Work to complete:
Whenever a line in the data below includes the string "occurs", copy it out.

[Items from a data source]
------------------------------
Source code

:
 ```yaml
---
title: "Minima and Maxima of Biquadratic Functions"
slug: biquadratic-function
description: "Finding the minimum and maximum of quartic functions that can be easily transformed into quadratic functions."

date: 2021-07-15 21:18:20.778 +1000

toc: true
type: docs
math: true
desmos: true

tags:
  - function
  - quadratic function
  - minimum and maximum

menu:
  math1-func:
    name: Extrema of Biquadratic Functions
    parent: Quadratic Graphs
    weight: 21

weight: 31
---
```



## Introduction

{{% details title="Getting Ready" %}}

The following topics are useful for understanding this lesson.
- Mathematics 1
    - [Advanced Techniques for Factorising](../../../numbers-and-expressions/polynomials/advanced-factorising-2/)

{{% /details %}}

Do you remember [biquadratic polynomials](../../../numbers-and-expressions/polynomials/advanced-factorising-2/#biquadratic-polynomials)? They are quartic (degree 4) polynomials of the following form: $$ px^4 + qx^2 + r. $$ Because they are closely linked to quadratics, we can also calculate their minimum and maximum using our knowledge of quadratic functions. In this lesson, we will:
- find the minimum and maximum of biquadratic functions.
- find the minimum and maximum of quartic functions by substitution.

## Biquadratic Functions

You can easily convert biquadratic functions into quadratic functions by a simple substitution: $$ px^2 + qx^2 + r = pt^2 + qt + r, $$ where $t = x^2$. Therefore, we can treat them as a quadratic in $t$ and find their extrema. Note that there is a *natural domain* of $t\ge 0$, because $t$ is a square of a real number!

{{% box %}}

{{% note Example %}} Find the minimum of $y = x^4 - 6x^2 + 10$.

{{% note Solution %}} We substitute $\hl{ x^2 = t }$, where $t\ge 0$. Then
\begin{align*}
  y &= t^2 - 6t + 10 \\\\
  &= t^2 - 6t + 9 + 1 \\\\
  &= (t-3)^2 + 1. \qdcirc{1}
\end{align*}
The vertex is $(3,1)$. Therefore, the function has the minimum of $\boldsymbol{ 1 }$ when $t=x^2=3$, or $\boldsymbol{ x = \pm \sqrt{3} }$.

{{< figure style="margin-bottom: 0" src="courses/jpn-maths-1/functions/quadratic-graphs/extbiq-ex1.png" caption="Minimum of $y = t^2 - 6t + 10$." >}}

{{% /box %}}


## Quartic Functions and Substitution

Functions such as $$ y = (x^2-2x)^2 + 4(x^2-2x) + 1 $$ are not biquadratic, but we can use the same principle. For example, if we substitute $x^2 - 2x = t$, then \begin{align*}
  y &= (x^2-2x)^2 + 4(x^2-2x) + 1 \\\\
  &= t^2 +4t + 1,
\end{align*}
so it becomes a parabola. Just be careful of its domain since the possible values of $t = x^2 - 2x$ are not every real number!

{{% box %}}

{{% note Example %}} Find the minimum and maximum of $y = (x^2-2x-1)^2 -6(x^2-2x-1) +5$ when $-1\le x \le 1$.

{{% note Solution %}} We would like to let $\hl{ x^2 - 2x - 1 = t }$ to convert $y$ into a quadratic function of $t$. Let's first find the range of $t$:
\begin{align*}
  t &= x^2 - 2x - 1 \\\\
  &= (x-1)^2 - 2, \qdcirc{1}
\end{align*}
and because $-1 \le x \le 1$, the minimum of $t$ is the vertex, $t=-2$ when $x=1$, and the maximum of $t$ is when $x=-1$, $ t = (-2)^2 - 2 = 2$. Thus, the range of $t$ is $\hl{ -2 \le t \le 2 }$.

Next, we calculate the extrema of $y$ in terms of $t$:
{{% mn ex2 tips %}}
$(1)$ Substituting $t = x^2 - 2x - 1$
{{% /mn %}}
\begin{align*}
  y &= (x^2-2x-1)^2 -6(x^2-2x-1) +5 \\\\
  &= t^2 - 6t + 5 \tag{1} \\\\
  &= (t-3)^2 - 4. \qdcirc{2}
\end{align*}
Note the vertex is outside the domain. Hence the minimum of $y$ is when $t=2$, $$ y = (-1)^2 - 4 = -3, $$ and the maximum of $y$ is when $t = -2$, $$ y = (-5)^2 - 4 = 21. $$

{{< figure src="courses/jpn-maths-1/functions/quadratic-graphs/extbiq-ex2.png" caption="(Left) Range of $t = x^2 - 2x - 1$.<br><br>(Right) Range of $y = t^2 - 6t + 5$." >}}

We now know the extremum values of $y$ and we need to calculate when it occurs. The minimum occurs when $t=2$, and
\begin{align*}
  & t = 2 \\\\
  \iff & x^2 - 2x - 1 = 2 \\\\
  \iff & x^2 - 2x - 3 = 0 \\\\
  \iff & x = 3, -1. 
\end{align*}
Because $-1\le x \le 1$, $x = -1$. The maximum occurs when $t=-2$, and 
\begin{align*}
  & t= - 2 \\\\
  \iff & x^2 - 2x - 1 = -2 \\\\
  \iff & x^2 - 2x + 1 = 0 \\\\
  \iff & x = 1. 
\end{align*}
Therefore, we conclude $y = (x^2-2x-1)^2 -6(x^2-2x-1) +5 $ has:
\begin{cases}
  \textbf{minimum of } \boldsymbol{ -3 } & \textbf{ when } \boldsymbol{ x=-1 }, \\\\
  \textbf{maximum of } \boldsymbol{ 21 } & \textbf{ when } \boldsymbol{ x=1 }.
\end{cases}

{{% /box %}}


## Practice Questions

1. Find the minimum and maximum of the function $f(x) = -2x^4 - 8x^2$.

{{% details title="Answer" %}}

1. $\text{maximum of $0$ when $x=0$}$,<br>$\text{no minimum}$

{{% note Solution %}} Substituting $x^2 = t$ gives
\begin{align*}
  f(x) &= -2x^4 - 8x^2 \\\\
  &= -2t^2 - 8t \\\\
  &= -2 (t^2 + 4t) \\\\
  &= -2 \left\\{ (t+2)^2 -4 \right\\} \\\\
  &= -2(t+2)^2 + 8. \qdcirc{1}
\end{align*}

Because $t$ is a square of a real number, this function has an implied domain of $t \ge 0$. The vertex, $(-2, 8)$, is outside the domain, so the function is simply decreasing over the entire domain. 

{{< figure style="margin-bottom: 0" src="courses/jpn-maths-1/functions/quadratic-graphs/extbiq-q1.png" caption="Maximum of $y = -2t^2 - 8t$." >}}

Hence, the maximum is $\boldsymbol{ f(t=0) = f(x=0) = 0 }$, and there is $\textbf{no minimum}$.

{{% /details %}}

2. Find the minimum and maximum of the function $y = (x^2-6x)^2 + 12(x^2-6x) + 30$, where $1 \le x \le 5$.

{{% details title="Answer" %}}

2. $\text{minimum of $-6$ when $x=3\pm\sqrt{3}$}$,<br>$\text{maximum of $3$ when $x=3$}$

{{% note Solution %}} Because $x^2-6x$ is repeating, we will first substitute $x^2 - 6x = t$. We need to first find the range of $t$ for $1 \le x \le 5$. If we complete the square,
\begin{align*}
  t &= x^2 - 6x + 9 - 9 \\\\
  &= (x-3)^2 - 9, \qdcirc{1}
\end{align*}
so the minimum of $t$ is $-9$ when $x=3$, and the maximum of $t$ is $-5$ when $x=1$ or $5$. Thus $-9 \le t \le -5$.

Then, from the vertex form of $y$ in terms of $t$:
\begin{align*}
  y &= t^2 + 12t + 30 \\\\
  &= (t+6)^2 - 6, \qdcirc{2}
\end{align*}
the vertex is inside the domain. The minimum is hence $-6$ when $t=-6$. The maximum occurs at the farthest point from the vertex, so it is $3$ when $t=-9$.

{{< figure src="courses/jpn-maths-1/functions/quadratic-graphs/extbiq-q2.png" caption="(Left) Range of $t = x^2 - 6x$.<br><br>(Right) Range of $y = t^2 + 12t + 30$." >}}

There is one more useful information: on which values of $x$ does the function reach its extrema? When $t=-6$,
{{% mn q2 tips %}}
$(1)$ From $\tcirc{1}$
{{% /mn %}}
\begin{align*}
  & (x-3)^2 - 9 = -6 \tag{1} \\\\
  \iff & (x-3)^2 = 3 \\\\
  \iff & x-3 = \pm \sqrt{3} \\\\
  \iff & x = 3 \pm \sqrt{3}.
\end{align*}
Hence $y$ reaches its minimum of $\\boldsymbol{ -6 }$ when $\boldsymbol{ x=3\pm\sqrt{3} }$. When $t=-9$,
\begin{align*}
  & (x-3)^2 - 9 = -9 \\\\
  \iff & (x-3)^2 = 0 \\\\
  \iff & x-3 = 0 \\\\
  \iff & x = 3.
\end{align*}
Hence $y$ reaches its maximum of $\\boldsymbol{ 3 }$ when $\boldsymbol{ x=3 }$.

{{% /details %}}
------------------------------
Task response:
We now know the extremum values of $y$ and we need to calculate when it occurs. The minimum occurs when $t=2$, and
Because $-1\le x \le 1$, $x = -1$. The maximum occurs when $t=-2$, and 
the vertex is inside the domain. The minimum is hence $-6$ when $t=-6$. The maximum occurs at the farthest point from the vertex, so it is $3$ when $t=-9$.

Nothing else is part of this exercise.